The trees had to be in the texture of the film.

Tolkien: “And then they’ll make the first book, the short one for kids, into three separate movies!”
  • Tolkien: “And then they’ll make the first book, the short one for kids, into three separate movies!”

Director Dome Karukoski’s portrait of the man who wrote The Hobbit and The Lord of the Rings tells three intertwining tales. The first and most artful of these gives us the making of a writer: an orphan whose mother taught him to love language before she died, a nature lover forced into the brimstone-belching industrial world, a boon companion who loses friends to the horrors of the First World War. The second — blunter, sometimes clumsier, but not without worthwhile points and pleasures — gives us the making of the works themselves. It may be a bit on the nose to translate the mortar bursts and mustard gas of The Battle of the Somme directly to the blasted monstrosities of Mordor, but when your subject spends a good part his literary energy mourning the violent destruction of a civilization, some allowance may perhaps be made. And the third? The gradual, sometimes wince-worthy, but ultimately gratifying making of a man, as he learns to love a woman. Tolkien casts a spell: it’s not difficult to imagine some viewers proving utterly impervious to its peculiar magic. But some others will be enchanted and even transported by its charms.
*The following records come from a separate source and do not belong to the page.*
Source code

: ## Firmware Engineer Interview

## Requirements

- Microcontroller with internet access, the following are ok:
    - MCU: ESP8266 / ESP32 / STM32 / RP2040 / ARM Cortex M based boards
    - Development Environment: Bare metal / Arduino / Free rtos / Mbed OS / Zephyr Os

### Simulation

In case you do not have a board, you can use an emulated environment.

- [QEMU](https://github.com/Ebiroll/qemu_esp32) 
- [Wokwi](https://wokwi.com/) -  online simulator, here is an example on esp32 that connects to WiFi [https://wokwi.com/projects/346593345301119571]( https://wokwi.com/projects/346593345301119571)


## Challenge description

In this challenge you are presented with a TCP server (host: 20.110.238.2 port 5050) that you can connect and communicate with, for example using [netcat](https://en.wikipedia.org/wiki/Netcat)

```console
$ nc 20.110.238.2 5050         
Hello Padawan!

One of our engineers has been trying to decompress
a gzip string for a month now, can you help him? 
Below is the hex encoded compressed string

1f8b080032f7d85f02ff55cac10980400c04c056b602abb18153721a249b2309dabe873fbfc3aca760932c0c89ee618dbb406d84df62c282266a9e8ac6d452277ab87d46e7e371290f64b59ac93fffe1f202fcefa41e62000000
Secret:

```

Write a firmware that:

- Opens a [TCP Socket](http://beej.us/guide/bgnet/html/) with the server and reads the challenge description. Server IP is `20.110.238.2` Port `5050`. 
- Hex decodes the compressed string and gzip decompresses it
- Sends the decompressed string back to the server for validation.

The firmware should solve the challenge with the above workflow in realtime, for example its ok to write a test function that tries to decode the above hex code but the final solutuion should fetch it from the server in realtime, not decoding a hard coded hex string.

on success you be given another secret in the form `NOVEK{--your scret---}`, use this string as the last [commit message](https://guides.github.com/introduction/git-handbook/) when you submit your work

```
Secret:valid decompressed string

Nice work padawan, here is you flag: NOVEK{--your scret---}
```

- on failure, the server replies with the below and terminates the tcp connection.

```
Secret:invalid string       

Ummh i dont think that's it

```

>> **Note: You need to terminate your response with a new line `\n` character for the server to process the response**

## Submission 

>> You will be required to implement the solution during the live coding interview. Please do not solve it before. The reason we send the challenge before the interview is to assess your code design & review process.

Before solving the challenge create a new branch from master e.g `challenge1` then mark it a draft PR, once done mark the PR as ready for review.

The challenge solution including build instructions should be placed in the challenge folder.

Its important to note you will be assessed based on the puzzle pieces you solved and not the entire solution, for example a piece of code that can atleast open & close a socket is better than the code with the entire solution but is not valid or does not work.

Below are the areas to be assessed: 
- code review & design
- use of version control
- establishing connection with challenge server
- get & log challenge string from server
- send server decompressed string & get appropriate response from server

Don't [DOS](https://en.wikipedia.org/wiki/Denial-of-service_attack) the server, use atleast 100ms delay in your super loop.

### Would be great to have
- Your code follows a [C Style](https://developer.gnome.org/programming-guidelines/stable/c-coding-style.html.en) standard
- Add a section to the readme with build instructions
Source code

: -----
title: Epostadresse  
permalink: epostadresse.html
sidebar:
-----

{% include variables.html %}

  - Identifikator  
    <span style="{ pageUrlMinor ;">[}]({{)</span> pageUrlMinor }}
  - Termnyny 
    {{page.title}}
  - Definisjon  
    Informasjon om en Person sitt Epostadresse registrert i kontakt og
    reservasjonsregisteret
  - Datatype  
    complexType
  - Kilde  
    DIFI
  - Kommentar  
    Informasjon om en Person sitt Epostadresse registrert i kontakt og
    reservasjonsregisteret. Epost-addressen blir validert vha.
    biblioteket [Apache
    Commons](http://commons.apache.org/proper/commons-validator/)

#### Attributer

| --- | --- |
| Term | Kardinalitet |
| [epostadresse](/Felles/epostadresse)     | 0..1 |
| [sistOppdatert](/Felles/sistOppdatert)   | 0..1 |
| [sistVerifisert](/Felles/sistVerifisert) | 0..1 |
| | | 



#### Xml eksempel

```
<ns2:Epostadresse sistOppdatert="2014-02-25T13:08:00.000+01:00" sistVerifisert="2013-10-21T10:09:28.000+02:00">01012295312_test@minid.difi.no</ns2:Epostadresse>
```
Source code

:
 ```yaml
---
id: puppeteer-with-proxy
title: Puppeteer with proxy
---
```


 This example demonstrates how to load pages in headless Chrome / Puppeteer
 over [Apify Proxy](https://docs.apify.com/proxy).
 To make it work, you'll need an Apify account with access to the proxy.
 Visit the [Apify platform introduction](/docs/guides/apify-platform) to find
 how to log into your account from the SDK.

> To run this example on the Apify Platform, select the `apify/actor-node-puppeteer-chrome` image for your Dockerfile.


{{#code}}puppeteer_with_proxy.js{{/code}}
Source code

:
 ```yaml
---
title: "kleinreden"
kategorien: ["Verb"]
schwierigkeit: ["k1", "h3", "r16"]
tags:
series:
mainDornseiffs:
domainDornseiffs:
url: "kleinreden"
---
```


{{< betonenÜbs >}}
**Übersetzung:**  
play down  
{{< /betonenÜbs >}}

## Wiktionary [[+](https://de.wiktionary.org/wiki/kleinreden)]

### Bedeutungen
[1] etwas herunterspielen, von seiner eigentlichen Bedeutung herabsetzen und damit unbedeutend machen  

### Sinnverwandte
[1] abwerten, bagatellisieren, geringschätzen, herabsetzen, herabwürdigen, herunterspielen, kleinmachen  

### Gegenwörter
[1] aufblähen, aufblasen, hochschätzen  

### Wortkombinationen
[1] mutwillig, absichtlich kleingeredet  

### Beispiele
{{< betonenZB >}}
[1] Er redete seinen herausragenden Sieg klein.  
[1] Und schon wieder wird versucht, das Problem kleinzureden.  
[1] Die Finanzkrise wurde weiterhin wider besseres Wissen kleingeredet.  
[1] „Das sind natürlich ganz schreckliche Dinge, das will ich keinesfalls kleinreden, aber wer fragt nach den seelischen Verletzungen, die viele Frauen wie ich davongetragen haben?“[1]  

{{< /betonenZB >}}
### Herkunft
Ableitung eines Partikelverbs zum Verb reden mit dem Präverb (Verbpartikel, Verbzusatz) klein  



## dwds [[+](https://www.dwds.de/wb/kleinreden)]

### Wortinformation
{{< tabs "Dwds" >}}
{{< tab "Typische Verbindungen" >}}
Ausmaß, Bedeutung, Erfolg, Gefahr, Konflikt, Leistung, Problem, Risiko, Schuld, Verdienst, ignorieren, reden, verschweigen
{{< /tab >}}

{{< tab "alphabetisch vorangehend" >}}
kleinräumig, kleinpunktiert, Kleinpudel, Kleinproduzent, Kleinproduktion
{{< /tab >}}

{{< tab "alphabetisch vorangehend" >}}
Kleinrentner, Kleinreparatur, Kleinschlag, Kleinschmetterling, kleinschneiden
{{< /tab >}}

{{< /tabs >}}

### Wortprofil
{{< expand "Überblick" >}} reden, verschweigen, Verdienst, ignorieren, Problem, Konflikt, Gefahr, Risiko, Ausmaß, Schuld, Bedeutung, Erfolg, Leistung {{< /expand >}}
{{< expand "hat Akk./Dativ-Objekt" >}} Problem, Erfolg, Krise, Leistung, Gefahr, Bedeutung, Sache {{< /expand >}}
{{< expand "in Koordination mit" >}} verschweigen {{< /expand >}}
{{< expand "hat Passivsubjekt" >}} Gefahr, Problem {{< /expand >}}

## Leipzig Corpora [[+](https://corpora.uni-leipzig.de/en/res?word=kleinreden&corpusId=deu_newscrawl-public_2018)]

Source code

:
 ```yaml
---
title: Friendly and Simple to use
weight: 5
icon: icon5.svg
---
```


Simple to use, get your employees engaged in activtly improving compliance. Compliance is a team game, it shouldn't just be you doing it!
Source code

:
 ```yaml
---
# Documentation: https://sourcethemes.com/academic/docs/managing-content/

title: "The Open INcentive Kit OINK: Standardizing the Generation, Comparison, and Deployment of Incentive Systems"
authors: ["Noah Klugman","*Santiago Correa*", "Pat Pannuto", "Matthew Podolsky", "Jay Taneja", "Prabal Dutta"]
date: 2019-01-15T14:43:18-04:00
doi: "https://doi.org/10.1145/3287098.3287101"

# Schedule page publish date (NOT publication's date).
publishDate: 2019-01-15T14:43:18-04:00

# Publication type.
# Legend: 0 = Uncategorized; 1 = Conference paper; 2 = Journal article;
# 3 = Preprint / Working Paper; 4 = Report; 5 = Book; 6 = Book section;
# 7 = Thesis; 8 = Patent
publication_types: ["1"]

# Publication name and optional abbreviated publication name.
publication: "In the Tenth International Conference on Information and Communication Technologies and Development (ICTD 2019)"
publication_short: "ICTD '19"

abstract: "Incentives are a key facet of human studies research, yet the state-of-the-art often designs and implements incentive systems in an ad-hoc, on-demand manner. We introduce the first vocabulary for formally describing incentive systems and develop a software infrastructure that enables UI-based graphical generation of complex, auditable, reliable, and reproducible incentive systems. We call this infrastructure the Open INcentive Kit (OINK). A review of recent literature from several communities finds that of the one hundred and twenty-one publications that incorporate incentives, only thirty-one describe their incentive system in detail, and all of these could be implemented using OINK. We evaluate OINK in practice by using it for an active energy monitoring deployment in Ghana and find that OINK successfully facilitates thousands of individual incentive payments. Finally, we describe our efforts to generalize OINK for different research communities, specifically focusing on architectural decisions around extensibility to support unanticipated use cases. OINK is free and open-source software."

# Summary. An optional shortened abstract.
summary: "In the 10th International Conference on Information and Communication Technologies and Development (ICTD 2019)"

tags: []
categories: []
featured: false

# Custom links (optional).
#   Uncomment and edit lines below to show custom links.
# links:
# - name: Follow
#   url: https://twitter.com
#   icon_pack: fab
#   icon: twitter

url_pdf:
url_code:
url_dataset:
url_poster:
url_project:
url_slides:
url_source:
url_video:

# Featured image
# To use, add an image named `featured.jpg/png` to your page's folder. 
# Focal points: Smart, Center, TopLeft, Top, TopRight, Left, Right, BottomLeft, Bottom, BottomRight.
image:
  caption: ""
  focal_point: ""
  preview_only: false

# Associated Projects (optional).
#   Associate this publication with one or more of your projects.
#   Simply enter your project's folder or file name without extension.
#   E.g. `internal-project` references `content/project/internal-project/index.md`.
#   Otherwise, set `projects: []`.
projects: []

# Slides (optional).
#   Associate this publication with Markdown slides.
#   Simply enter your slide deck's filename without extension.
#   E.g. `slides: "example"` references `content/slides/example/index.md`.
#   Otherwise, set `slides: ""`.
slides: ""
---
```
Interview with Tolkien director Dome Karukoski

Matthew Lickona: Why make this film, both from a personal and cultural standpoint? I can imagine a cynic seeing it as an attempt to retcon Lord of the Rings back into its author’s life story, just to give fans pleasant little jolts of recognition.

Dome Karukoski: I think someone actually wrote that it’s just the work of a studio trying to find some money. But it’s really a passion project that derives from my own childhood, when I was introduced to Tolkien’s works. I was 12 or 13, a miserable bullied kid growing up without a father. We were poor; I felt like an outsider. When I found The Lord of the Rings, I got to escape through those stories. Then I started playing Dungeons & Dragons and started creating my own campaigns, my own stories. It was instrumental in making me who I am as a storyteller. Then flash forward 30 years, and I’m reading about how he experienced so many similar elements in his own life: being poor and without a father, being an outsider. Culturally, I hope the film can introduce more people to his writing and his love of language. It wasn’t just fantasy literature to him: it was poetry, something deep-rootedly beautiful.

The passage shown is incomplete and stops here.